Stored data entries

-=-=-=-=-

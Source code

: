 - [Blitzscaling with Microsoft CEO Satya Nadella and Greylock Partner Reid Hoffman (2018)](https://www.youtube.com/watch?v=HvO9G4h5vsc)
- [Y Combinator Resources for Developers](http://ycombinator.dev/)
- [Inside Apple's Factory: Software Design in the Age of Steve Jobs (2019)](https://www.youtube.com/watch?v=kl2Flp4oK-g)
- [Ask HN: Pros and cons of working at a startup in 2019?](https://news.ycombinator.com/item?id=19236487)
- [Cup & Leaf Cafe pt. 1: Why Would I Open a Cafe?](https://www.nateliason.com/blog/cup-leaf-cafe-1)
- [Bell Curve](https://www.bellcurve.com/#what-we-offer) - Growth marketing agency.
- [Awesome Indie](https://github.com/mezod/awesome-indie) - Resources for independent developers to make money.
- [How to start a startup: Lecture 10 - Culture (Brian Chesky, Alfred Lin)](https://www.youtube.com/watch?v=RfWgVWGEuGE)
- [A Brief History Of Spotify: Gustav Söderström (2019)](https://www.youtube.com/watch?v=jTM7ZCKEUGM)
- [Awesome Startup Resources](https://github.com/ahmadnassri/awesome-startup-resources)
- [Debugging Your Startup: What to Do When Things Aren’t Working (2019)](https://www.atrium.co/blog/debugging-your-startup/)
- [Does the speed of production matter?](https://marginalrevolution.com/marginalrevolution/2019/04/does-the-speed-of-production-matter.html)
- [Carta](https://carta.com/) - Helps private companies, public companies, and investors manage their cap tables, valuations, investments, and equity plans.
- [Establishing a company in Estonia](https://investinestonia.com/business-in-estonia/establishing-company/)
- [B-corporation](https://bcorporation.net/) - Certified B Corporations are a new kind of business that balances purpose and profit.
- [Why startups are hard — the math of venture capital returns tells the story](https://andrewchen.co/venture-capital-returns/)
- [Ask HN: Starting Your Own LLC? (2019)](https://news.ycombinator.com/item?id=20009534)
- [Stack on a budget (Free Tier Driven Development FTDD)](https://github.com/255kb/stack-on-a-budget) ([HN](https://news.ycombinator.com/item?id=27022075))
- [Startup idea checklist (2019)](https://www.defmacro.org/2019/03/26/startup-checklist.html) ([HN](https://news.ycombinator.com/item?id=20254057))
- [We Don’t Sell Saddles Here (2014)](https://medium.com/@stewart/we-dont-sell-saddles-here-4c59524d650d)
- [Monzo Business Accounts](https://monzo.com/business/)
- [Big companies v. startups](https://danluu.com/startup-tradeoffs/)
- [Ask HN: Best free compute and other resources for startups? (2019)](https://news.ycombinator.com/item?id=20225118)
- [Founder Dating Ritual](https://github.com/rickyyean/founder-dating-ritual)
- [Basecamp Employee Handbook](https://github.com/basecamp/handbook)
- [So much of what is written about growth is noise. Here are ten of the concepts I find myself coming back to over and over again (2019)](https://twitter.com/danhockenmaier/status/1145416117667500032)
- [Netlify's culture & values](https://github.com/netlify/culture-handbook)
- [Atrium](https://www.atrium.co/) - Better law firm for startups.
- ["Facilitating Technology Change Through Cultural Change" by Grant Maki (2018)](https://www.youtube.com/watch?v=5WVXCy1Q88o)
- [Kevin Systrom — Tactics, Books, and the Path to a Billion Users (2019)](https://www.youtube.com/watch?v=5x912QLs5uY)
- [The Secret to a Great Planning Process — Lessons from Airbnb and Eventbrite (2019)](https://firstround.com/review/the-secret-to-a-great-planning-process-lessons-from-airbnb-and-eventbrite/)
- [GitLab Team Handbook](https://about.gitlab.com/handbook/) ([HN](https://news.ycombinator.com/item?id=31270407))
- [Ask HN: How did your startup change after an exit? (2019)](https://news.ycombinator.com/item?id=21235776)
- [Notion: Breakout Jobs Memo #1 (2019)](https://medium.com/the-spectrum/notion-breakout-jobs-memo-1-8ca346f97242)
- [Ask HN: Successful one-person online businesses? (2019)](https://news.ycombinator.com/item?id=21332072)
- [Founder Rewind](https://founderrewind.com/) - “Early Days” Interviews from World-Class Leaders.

-=-=-=-=-

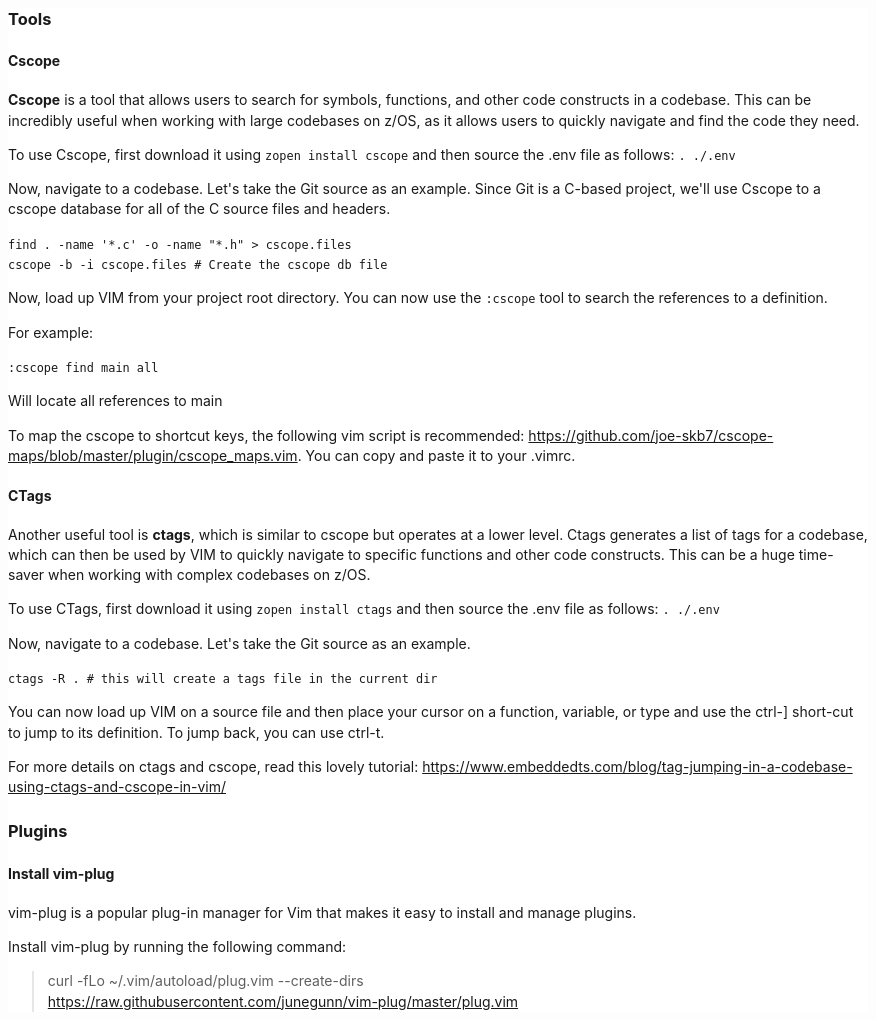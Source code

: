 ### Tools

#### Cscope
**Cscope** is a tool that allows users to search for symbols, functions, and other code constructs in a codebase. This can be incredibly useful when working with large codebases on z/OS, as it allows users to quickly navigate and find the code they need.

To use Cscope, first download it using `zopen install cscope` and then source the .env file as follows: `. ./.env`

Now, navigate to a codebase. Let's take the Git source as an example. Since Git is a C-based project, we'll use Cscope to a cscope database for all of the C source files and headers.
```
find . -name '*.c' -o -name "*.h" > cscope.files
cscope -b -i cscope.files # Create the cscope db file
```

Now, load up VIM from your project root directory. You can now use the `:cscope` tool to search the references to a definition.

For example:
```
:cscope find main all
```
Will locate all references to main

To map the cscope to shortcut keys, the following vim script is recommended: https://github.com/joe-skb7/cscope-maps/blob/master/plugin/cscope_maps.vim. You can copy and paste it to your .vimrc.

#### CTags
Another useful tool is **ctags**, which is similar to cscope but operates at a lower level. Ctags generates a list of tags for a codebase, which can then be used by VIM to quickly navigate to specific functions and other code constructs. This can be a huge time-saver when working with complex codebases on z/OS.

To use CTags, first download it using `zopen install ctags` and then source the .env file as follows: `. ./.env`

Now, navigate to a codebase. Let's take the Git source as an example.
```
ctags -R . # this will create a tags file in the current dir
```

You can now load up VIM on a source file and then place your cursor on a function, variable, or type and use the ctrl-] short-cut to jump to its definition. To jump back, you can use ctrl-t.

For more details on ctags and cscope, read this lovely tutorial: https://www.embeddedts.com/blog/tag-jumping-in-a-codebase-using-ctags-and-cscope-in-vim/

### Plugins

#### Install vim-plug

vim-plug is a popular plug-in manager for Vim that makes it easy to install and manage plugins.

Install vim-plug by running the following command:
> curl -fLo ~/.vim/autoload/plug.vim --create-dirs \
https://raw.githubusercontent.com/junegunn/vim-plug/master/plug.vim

-=-=-=-=-

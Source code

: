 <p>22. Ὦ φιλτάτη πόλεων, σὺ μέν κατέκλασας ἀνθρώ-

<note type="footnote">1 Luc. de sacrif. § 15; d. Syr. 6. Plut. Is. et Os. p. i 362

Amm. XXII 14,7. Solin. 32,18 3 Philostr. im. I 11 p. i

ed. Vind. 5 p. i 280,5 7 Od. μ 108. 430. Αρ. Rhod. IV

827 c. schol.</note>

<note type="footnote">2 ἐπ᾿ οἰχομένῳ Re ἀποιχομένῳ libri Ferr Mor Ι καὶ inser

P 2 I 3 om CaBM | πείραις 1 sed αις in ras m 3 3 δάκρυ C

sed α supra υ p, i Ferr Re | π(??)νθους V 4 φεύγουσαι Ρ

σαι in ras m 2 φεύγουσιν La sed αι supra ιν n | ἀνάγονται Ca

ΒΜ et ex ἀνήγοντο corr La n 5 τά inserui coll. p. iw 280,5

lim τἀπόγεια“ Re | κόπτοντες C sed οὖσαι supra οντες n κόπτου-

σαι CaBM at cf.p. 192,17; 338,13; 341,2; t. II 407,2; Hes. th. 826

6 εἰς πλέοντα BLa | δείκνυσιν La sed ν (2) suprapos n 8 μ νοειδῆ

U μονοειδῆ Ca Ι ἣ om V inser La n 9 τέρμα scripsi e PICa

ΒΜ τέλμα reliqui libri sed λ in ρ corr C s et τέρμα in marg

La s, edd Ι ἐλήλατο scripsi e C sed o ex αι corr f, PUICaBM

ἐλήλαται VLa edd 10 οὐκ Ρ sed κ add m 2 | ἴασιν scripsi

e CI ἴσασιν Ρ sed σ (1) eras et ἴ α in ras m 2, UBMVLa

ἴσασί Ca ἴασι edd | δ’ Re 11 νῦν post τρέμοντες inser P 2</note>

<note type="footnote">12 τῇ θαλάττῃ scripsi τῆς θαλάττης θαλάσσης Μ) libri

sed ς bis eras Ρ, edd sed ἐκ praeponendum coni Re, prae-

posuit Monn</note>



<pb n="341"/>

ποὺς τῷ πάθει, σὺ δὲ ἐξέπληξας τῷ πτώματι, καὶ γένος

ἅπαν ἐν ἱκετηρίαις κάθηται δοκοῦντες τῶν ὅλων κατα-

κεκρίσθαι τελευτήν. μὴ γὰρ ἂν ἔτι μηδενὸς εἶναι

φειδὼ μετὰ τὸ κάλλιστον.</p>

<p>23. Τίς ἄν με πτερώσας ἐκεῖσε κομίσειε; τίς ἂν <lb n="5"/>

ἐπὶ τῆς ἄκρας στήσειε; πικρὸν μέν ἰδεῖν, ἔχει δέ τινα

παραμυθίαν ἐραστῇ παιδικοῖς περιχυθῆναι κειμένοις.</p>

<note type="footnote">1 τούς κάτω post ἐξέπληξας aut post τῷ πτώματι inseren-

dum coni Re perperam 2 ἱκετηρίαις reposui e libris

-=-=-=-=-

YOUR GOAL
Lines containing "ἐξέπληξας": tally them across the records above and give the total alone.

PROBLEM SOLUTION
2